Thailand’s oldest uni scraps mandatory uniforms for law students
The law faculty of Thailand’s oldest university has given its verdict in a dispute that has split the country’s education authorities.
Chulalongkorn University’s Faculty of Law will now permit students to wear their own clothes instead of uniforms to attend classes.

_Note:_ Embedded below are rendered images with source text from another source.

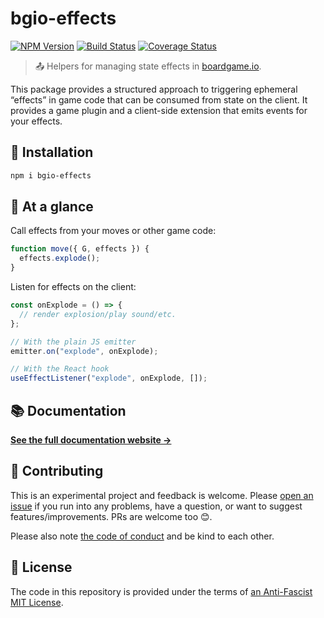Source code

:# bgio-effects

[![NPM Version](https://img.shields.io/npm/v/bgio-effects)](https://www.npmjs.com/package/bgio-effects)
[![Build Status](https://github.com/delucis/bgio-effects/workflows/CI/badge.svg)](https://github.com/delucis/bgio-effects/actions?query=workflow%3ACI)
[![Coverage Status](https://coveralls.io/repos/github/delucis/bgio-effects/badge.svg?branch=latest)](https://coveralls.io/github/delucis/bgio-effects?branch=latest)

> 📤 Helpers for managing state effects in [boardgame.io][bgio].

This package provides a structured approach to triggering ephemeral “effects”
in game code that can be consumed from state on the client. It provides a game
plugin and a client-side extension that emits events for your effects.

## 💾 Installation

```sh
npm i bgio-effects
```

## 👀 At a glance

Call effects from your moves or other game code:

```js
function move({ G, effects }) {
  effects.explode();
}
```

Listen for effects on the client:

```js
const onExplode = () => {
  // render explosion/play sound/etc.
};

// With the plain JS emitter
emitter.on("explode", onExplode);

// With the React hook
useEffectListener("explode", onExplode, []);
```

## 📚 Documentation

**[See the full documentation website →][docs]**

## 🙌 Contributing

This is an experimental project and feedback is welcome. Please
[open an issue][bugs] if you run into any problems, have a question, or want
to suggest features/improvements. PRs are welcome too 😊.

Please also note [the code of conduct][coc] and be kind to each other.

## 📄 License

The code in this repository is provided under the terms of
[an Anti-Fascist MIT License][license].

[bgio]: https://boardgame.io/
[docs]: https://delucis.github.io/bgio-effects/
[bugs]: https://github.com/delucis/bgio-effects/issues/new/choose
[coc]: CODE_OF_CONDUCT.md
[license]: LICENSE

The move could set a precedent for universities across Thailand, where mandatory uniforms are the norm.
Lifting of the mandatory uniform rule for law students was announced by Chula lecturer Ponson Liengboonlertchai in a Facebook post on Monday.

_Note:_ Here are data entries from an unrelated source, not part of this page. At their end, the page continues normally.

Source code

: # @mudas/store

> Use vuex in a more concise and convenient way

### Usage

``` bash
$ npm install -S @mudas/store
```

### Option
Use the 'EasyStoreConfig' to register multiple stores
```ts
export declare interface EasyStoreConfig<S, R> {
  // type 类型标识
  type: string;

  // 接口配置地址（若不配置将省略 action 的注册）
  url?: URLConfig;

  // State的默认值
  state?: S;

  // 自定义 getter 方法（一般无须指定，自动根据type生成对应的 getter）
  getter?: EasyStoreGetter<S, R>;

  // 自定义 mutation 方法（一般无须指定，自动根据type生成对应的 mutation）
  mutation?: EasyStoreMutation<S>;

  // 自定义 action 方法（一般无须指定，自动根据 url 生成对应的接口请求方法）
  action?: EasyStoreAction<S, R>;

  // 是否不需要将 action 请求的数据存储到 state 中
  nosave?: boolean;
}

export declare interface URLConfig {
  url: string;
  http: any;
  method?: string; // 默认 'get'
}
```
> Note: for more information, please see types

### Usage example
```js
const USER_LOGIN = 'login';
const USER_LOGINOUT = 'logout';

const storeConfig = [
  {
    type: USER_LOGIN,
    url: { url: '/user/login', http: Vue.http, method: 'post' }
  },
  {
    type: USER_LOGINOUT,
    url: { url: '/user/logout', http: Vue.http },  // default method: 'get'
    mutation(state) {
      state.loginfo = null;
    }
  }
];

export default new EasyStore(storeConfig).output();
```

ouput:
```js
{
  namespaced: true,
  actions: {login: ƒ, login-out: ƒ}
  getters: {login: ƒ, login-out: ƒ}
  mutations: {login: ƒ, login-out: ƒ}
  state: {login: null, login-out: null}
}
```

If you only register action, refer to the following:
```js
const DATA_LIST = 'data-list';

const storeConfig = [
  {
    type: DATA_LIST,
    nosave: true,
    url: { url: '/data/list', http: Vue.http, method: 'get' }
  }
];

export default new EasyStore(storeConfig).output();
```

Ponson said that all 14 Chula law lecturers had signed a letter addressed to the faculty’s dean, permitting students to wear their own clothes to attend classes as long as they dressed politely.
“In summary, the letter says that all the lecturers agreed students should be free to dress as they like, which is a freedom guaranteed by the Constitution,” Ponson said.
The absence of uniforms would not affect students’ ability to study, he explained.
He added that he and his colleagues believed that the effectiveness of teaching and learning in classes had nothing to do with uniforms.
“As a result, all 14 lecturers of the Chulalongkorn University Law Faculty, including me, jointly drafted the memo permitting undergraduate students to wear either uniforms or polite clothes to attend lectures,” Ponson said.
The post drew over 580 likes, 130 shares and 17 comments in four hours.
Chulalongkorn University was founded in 1917. Its uniforms have long been the model for uniforms adopted in universities across Thailand.